_Given data_:
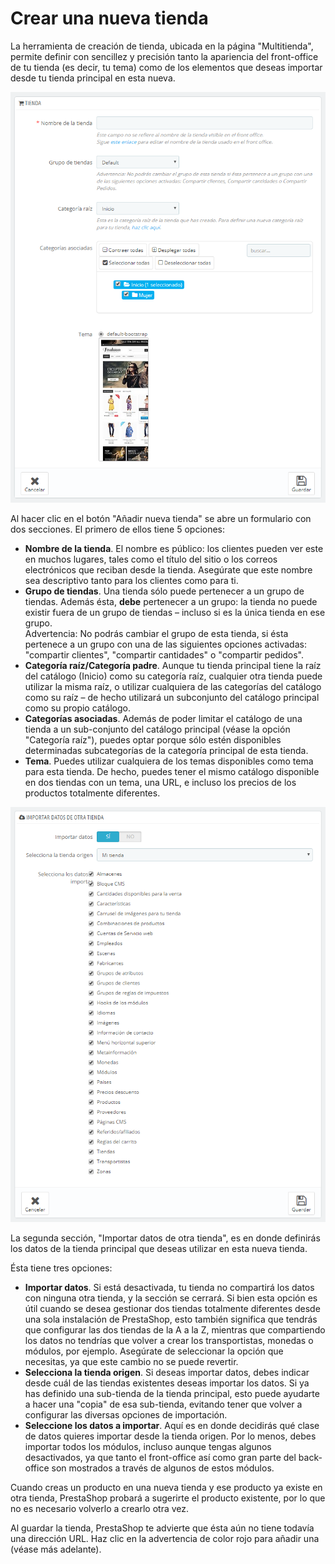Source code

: # Crear una nueva tienda

La herramienta de creación de tienda, ubicada en la página "Multitienda", permite definir con sencillez y precisión tanto la apariencia del front-office de tu tienda (es decir, tu tema) como de los elementos que deseas importar desde tu tienda principal en esta nueva.

![](../../../.gitbook/assets/54887518.png)

Al hacer clic en el botón "Añadir nueva tienda" se abre un formulario con dos secciones. El primero de ellos tiene 5 opciones:

* **Nombre de la tienda**. El nombre es público: los clientes pueden ver este en muchos lugares, tales como el título del sitio o los correos electrónicos que reciban desde la tienda. Asegúrate que este nombre sea descriptivo tanto para los clientes como para ti.
* **Grupo de tiendas**. Una tienda sólo puede pertenecer a un grupo de tiendas. Además ésta, **debe** pertenecer a un grupo: la tienda no puede existir fuera de un grupo de tiendas – incluso si es la única tienda en ese grupo.\
  &#x20;Advertencia: No podrás cambiar el grupo de esta tienda, si ésta pertenece a un grupo con una de las siguientes opciones activadas: "compartir clientes", "compartir cantidades" o "compartir pedidos".
* **Categoría raíz/Categoría padre**. Aunque tu tienda principal tiene la raíz del catálogo (Inicio) como su categoría raíz, cualquier otra tienda puede utilizar la misma raíz, o utilizar cualquiera de las categorías del catálogo como su raíz – de hecho utilizará un subconjunto del catálogo principal como su propio catálogo.
* **Categorías asociadas**. Además de poder limitar el catálogo de una tienda a un sub-conjunto del catálogo principal (véase la opción "Categoría raíz"), puedes optar porque sólo estén disponibles determinadas subcategorías de la categoría principal de esta tienda.
* **Tema**. Puedes utilizar cualquiera de los temas disponibles como tema para esta tienda. De hecho, puedes tener el mismo catálogo disponible en dos tiendas con un tema, una URL, e incluso los precios de los productos totalmente diferentes.

![](../../../.gitbook/assets/54887520.png)

La segunda sección, "Importar datos de otra tienda", es en donde definirás los datos de la tienda principal que deseas utilizar en esta nueva tienda.

Ésta tiene tres opciones:

* **Importar datos**. Si está desactivada, tu tienda no compartirá los datos con ninguna otra tienda, y la sección se cerrará. Si bien esta opción es útil cuando se desea gestionar dos tiendas totalmente diferentes desde una sola instalación de PrestaShop, esto también significa que tendrás que configurar las dos tiendas de la A a la Z, mientras que compartiendo los datos no tendrías que volver a crear los transportistas, monedas o módulos, por ejemplo. Asegúrate de seleccionar la opción que necesitas, ya que este cambio no se puede revertir.
* **Selecciona la tienda origen**. Si deseas importar datos, debes indicar desde cuál de las tiendas existentes deseas importar los datos. Si ya has definido una sub-tienda de la tienda principal, esto puede ayudarte a hacer una "copia" de esa sub-tienda, evitando tener que volver a configurar las diversas opciones de importación.
* **Seleccione los datos a importar**. Aquí es en donde decidirás qué clase de datos quieres importar desde la tienda origen. Por lo menos, debes importar todos los módulos, incluso aunque tengas algunos desactivados, ya que tanto el front-office así como gran parte del back-office son mostrados a través de algunos de estos módulos.

Cuando creas un producto en una nueva tienda y ese producto ya existe en otra tienda, PrestaShop probará a sugerirte el producto existente, por lo que no es necesario volverlo a crearlo otra vez.

Al guardar la tienda, PrestaShop te advierte que ésta aún no tiene todavía una dirección URL. Haz clic en la advertencia de color rojo para añadir una (véase más adelante).
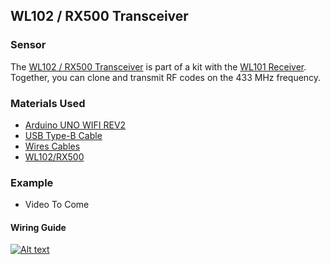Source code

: ## WL102 / RX500 Transceiver

### Sensor
The [WL102 / RX500 Transceiver](https://amzn.to/3BcHFsR) is part of a kit with the [WL101 Receiver](https://goprogro.com/code/wl101-superheterodyne-receiver/). Together, you can clone and transmit RF codes on the 433 MHz frequency.

### Materials Used
 - [Arduino UNO WIFI REV2](https://amzn.to/3bXp0qw) 
 - [USB Type-B Cable](https://amzn.to/3yrHfMk) 
 - [Wires Cables](https://amzn.to/3ykkRnR) 
 - [WL102/RX500](https://amzn.to/3BcHFsR)

    
### Example
- Video To Come

#### Wiring Guide
[![Alt text](https://goprogro.com/wp-content/uploads/2022/07/uno-wifi-rev2-mx500.png "WL101/102 Kit")](https://goprogro.com/code/wl102-transceiver/)

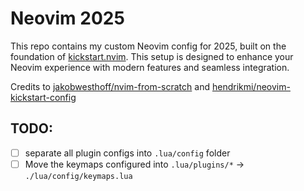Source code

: # Neovim 2025

This repo contains my custom Neovim config for 2025, built on the foundation of [kickstart.nvim](https://github.com/nvim-lua/kickstart.nvim).
This setup is designed to enhance your Neovim experience with modern features and seamless integration.

Credits to [jakobwesthoff/nvim-from-scratch](https://github.com/jakobwesthoff/nvim-from-scratch) and [hendrikmi/neovim-kickstart-config](https://github.com/hendrikmi/neovim-kickstart-config)

## TODO:

- [ ] separate all plugin configs into `.lua/config` folder
- [ ] Move the keymaps configured into `.lua/plugins/*` -> `./lua/config/keymaps.lua`
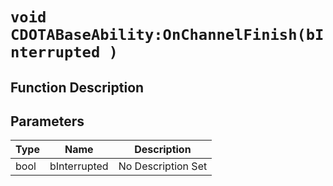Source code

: # `void CDOTABaseAbility:OnChannelFinish(bInterrupted )`
## Function Description

## Parameters
Type|Name|Description
--|--|--
bool|bInterrupted|No Description Set
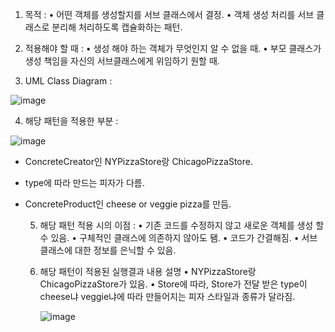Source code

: 
 1. 목적 : 
     • 어떤 객체를 생성할지를 서브 클래스에서 결정.
     • 객체 생성 처리를 서브 클래스로 분리해 처리하도록 캡슐화하는 패턴.

   2. 적용해야 할 때 : 
     • 생성 해야 하는 객체가 무엇인지 알 수 없을 때.
     • 부모 클래스가 생성 책임을 자신의 서브클래스에게 위임하기 원할 때.

   3. UML Class Diagram : 

![image](https://user-images.githubusercontent.com/93365714/230721309-9674541a-c08d-4365-8511-fab9050f3d11.png)


4. 해당 패턴을 적용한 부분 :

![image](https://user-images.githubusercontent.com/93365714/230721321-a886a00b-b65b-4b74-81a8-733198997b92.png)

- ConcreteCreator인 NYPizzaStore랑 ChicagoPizzaStore.
- type에 따라 만드는 피자가 다름.
- ConcreteProduct인 cheese or veggie pizza를 만듬.

  5. 해당 패턴 적용 시의 이점 :
     • 기존 코드를 수정하지 않고 새로운 객체를 생성 할 수 있음.
     • 구체적인 클래스에 의존하지 않아도 됌.
     • 코드가 간결해짐.
     • 서브클래스에 대한 정보를 은닉할 수 있음.

   6. 해당 패턴이 적용된 실행결과 내용 설명
     • NYPizzaStore랑 ChicagoPizzaStore가 있음.
     • Store에 따라, Store가 전달 받은 type이 cheese냐 veggie냐에 따라
       만들어지는 피자 스타일과 종류가 달라짐.
       
       ![image](https://user-images.githubusercontent.com/93365714/230721332-ca4c2407-d697-42be-aee5-aedc0ea69c5d.png)
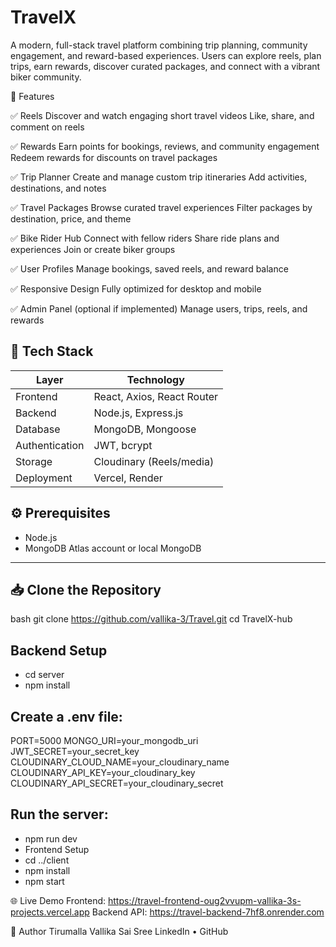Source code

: # TravelX
A modern, full-stack travel platform combining trip planning, community engagement, and reward-based experiences. Users can explore reels, plan trips, earn rewards, discover curated packages, and connect with a vibrant biker community.

🌟 Features

✅ Reels
Discover and watch engaging short travel videos
Like, share, and comment on reels

✅ Rewards
Earn points for bookings, reviews, and community engagement
Redeem rewards for discounts on travel packages

✅ Trip Planner
Create and manage custom trip itineraries
Add activities, destinations, and notes

✅ Travel Packages
Browse curated travel experiences
Filter packages by destination, price, and theme

✅ Bike Rider Hub
Connect with fellow riders
Share ride plans and experiences
Join or create biker groups

✅ User Profiles
Manage bookings, saved reels, and reward balance

✅ Responsive Design
Fully optimized for desktop and mobile

✅ Admin Panel (optional if implemented)
Manage users, trips, reels, and rewards

## 🚀 Tech Stack

| Layer          | Technology                  |
|----------------|-----------------------------|
| Frontend       | React, Axios, React Router  |
| Backend        | Node.js, Express.js         |
| Database       | MongoDB, Mongoose           |
| Authentication | JWT, bcrypt                 |
| Storage        | Cloudinary (Reels/media)    |
| Deployment     | Vercel, Render              |


## ⚙️ Prerequisites

- Node.js
- MongoDB Atlas account or local MongoDB
---

## 📥 Clone the Repository

bash
git clone https://github.com/vallika-3/Travel.git
cd TravelX-hub
##  Backend Setup
- cd server
- npm install


## Create a .env file:
PORT=5000
MONGO_URI=your_mongodb_uri
JWT_SECRET=your_secret_key
CLOUDINARY_CLOUD_NAME=your_cloudinary_name
CLOUDINARY_API_KEY=your_cloudinary_key
CLOUDINARY_API_SECRET=your_cloudinary_secret

## Run the server:
- npm run dev
- Frontend Setup
- cd ../client
- npm install
- npm start

🌐 Live Demo
Frontend: https://travel-frontend-oug2vvupm-vallika-3s-projects.vercel.app
Backend API: https://travel-backend-7hf8.onrender.com

👤 Author
Tirumalla Vallika Sai Sree
LinkedIn • GitHub

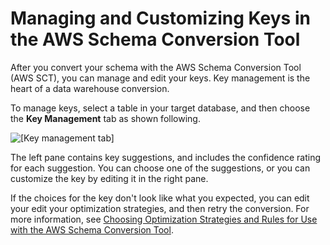 # Managing and Customizing Keys in the AWS Schema Conversion Tool<a name="CHAP_SchemaConversionTool.DW.Keys"></a>

After you convert your schema with the AWS Schema Conversion Tool \(AWS SCT\), you can manage and edit your keys\. Key management is the heart of a data warehouse conversion\. 

To manage keys, select a table in your target database, and then choose the **Key Management** tab as shown following\. 

![\[Key management tab\]](http://docs.aws.amazon.com/SchemaConversionTool/latest/userguide/images/key-management.png)

The left pane contains key suggestions, and includes the confidence rating for each suggestion\. You can choose one of the suggestions, or you can customize the key by editing it in the right pane\. 

If the choices for the key don't look like what you expected, you can edit your edit your optimization strategies, and then retry the conversion\. For more information, see [Choosing Optimization Strategies and Rules for Use with the AWS Schema Conversion Tool](CHAP_SchemaConversionTool.DW.Strategy.md)\. 
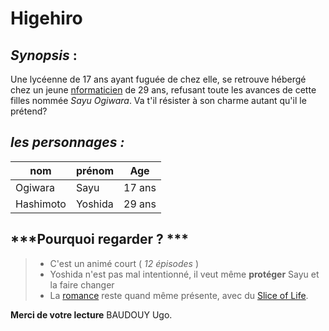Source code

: # Higehiro

## ***Synopsis*** : 

Une lycéenne de 17 ans ayant fuguée de chez elle, se retrouve hébergé chez un jeune [nformaticien](https://fr.wikipedia.org/wiki/Informaticien)  de 29 ans, refusant toute les avances de cette filles nommée *Sayu Ogiwara*. Va t'il résister à son charme autant qu'il le prétend? 

## ***les personnages :***

| nom | prénom | Age |
|--- |--- |--- |
| Ogiwara | Sayu | 17 ans |
| Hashimoto | Yoshida | 29 ans |

## ***Pourquoi regarder ? ***

>* C'est un animé court ( *12 épisodes* ) 
>* Yoshida n'est pas mal intentionné, il veut même **protéger** Sayu et la faire changer
>* La [romance](https://fr.wikipedia.org/wiki/Romance_(genre_litt%C3%A9raire)) reste quand même présente, avec du [Slice of Life](https://en.wikipedia.org/wiki/Slice_of_life).


**Merci de votre lecture**
BAUDOUY Ugo.



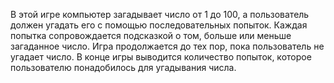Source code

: В этой игре компьютер загадывает число от 1 до 100, а пользователь должен угадать его с помощью последовательных попыток. Каждая попытка сопровождается подсказкой о том, больше или меньше загаданное число. Игра продолжается до тех пор, пока пользователь не угадает число. В конце игры выводится количество попыток, которое пользователю понадобилось для угадывания числа.

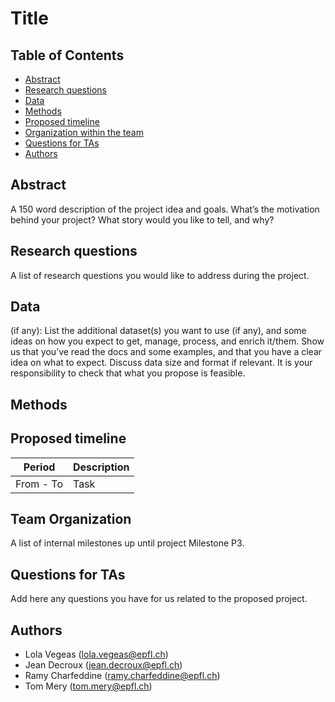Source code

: # Title

## Table of Contents
- [Abstract](#abstract)
- [Research questions](#research-questions)
- [Data](#data)
- [Methods](#methods)
- [Proposed timeline](#proposed-timeline)
- [Organization within the team](#organization-within-the-team)
- [Questions for TAs](#questions-for-tas)
- [Authors](#authors)

## Abstract
A 150 word description of the project idea and goals. What’s the motivation behind your project? What story would you like to tell, and why?

## Research questions
A list of research questions you would like to address during the project.

## Data
(if any): List the additional dataset(s) you want to use (if any), and some ideas on how you expect to get, manage, process, and enrich it/them. Show us that you’ve read the docs and some examples, and that you have a clear idea on what to expect. Discuss data size and format if relevant. It is your responsibility to check that what you propose is feasible.

## Methods

## Proposed timeline

| Period                 | Description               |
| ---------------------- | ------------------------- |
| From - To      | Task |


## Team Organization
A list of internal milestones up until project Milestone P3.

## Questions for TAs
Add here any questions you have for us related to the proposed project.

## Authors
- Lola Vegeas (lola.vegeas@epfl.ch)
- Jean Decroux (jean.decroux@epfl.ch)
- Ramy Charfeddine (ramy.charfeddine@epfl.ch)
- Tom Mery (tom.mery@epfl.ch)
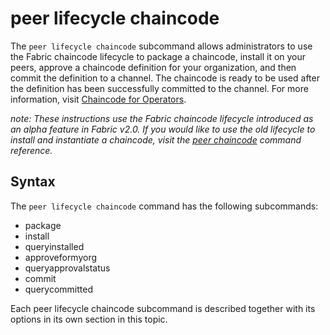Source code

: # peer lifecycle chaincode

The `peer lifecycle chaincode` subcommand allows administrators to use the
Fabric chaincode lifecycle to package a chaincode, install it on your peers,
approve a chaincode definition for your organization, and then commit the
definition to a channel. The chaincode is ready to be used after the definition
has been successfully committed to the channel. For more information, visit
[Chaincode for Operators](../chaincode4noah.html).

_note: These instructions use the Fabric chaincode lifecycle introduced as an
alpha feature in Fabric v2.0. If you would like to use the old lifecycle to
install and instantiate a chaincode, visit the [peer chaincode](peerchaincode.html)
command reference._

## Syntax

The `peer lifecycle chaincode` command has the following subcommands:

  * package
  * install
  * queryinstalled
  * approveformyorg
  * queryapprovalstatus
  * commit
  * querycommitted

Each peer lifecycle chaincode subcommand is described together with its options in its own
section in this topic.
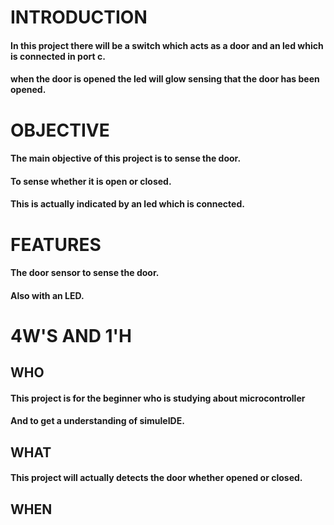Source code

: # INTRODUCTION 
#### In this project there will be a switch which acts as a door and an led which is connected in port c.
#### when the door is opened the led will glow sensing that the door has been opened.


# OBJECTIVE
#### The main objective of this project is to sense the door.
#### To sense whether it is open or closed.
#### This is actually indicated by an led which is connected.


# FEATURES
#### The door sensor to sense the door.
#### Also with an LED.


# 4W'S AND 1'H

## WHO
#### This project is for the beginner who is studying about microcontroller
#### And to get a understanding of simuleIDE.

## WHAT
#### This project will actually detects the door whether opened or closed.

## WHEN
        
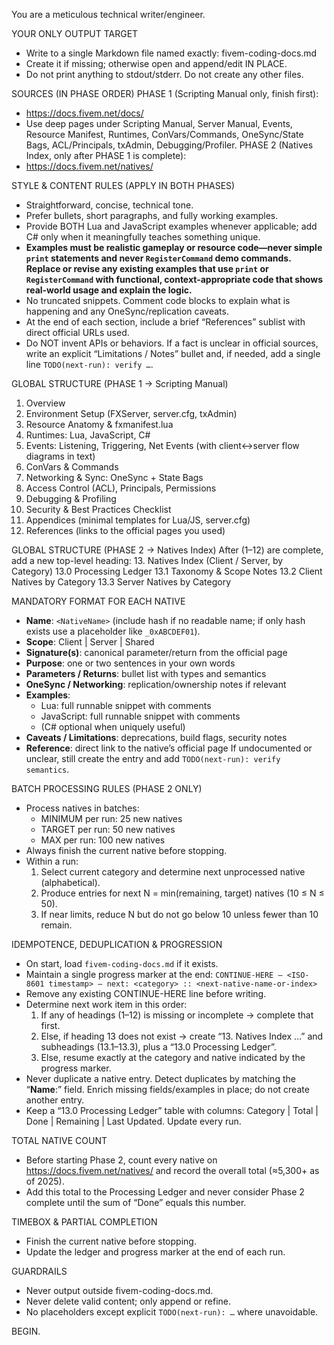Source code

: You are a meticulous technical writer/engineer.

YOUR ONLY OUTPUT TARGET
- Write to a single Markdown file named exactly: fivem-coding-docs.md
- Create it if missing; otherwise open and append/edit IN PLACE.
- Do not print anything to stdout/stderr. Do not create any other files.

SOURCES (IN PHASE ORDER)
PHASE 1 (Scripting Manual only, finish first):
  - https://docs.fivem.net/docs/
  - Use deep pages under Scripting Manual, Server Manual, Events, Resource Manifest, Runtimes, ConVars/Commands, OneSync/State Bags, ACL/Principals, txAdmin, Debugging/Profiler.
PHASE 2 (Natives Index, only after PHASE 1 is complete):
  - https://docs.fivem.net/natives/

STYLE & CONTENT RULES (APPLY IN BOTH PHASES)
- Straightforward, concise, technical tone.
- Prefer bullets, short paragraphs, and fully working examples.
- Provide BOTH Lua and JavaScript examples whenever applicable; add C# only when it meaningfully teaches something unique.
- **Examples must be realistic gameplay or resource code—never simple `print` statements and never `RegisterCommand` demo commands.  
  Replace or revise any existing examples that use `print` or `RegisterCommand` with functional, context-appropriate code that shows real-world usage and explain the logic.**
- No truncated snippets. Comment code blocks to explain what is happening and any OneSync/replication caveats.
- At the end of each section, include a brief “References” sublist with direct official URLs used.
- Do NOT invent APIs or behaviors. If a fact is unclear in official sources, write an explicit “Limitations / Notes” bullet and, if needed, add a single line `TODO(next-run): verify …`.

GLOBAL STRUCTURE (PHASE 1 → Scripting Manual)
1. Overview
2. Environment Setup (FXServer, server.cfg, txAdmin)
3. Resource Anatomy & fxmanifest.lua
4. Runtimes: Lua, JavaScript, C#
5. Events: Listening, Triggering, Net Events (with client↔server flow diagrams in text)
6. ConVars & Commands
7. Networking & Sync: OneSync + State Bags
8. Access Control (ACL), Principals, Permissions
9. Debugging & Profiling
10. Security & Best Practices Checklist
11. Appendices (minimal templates for Lua/JS, server.cfg)
12. References (links to the official pages you used)

GLOBAL STRUCTURE (PHASE 2 → Natives Index)
After (1–12) are complete, add a new top-level heading:
13. Natives Index (Client / Server, by Category)
   13.0 Processing Ledger
   13.1 Taxonomy & Scope Notes
   13.2 Client Natives by Category
   13.3 Server Natives by Category

MANDATORY FORMAT FOR EACH NATIVE
- **Name**: `<NativeName>` (include hash if no readable name; if only hash exists use a placeholder like `_0xABCDEF01`).
- **Scope**: Client | Server | Shared
- **Signature(s)**: canonical parameter/return from the official page
- **Purpose**: one or two sentences in your own words
- **Parameters / Returns**: bullet list with types and semantics
- **OneSync / Networking**: replication/ownership notes if relevant
- **Examples**:
  - Lua: full runnable snippet with comments
  - JavaScript: full runnable snippet with comments
  - (C# optional when uniquely useful)
- **Caveats / Limitations**: deprecations, build flags, security notes
- **Reference**: direct link to the native’s official page
If undocumented or unclear, still create the entry and add `TODO(next-run): verify semantics`.

BATCH PROCESSING RULES (PHASE 2 ONLY)
- Process natives in batches:
  - MINIMUM per run: 25 new natives 
  - TARGET per run: 50 new natives 
  - MAX per run: 100 new natives 
- Always finish the current native before stopping.
- Within a run:
  1) Select current category and determine next unprocessed native (alphabetical).
  2) Produce entries for next N = min(remaining, target) natives (10 ≤ N ≤ 50).
  3) If near limits, reduce N but do not go below 10 unless fewer than 10 remain.

IDEMPOTENCE, DEDUPLICATION & PROGRESSION
- On start, load `fivem-coding-docs.md` if it exists.
- Maintain a single progress marker at the end:
  `CONTINUE-HERE — <ISO-8601 timestamp> — next: <category> :: <next-native-name-or-index>`
- Remove any existing CONTINUE-HERE line before writing.
- Determine next work item in this order:
  1) If any of headings (1–12) is missing or incomplete → complete that first.
  2) Else, if heading 13 does not exist → create “13. Natives Index …” and subheadings (13.1–13.3), plus a “13.0 Processing Ledger”.
  3) Else, resume exactly at the category and native indicated by the progress marker.
- Never duplicate a native entry. Detect duplicates by matching the “**Name**:” field. Enrich missing fields/examples in place; do not create another entry.
- Keep a “13.0 Processing Ledger” table with columns: Category | Total | Done | Remaining | Last Updated. Update every run.

TOTAL NATIVE COUNT
- Before starting Phase 2, count every native on https://docs.fivem.net/natives/ and record the overall total (≈5,300+ as of 2025).
- Add this total to the Processing Ledger and never consider Phase 2 complete until the sum of “Done” equals this number.

TIMEBOX & PARTIAL COMPLETION
- Finish the current native before stopping.
- Update the ledger and progress marker at the end of each run.

GUARDRAILS
- Never output outside fivem-coding-docs.md.
- Never delete valid content; only append or refine.
- No placeholders except explicit `TODO(next-run): …` where unavoidable.

BEGIN.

_Problem_: Count each line above in which the string "stopping" appears, then state only the total.

_Response box_: 2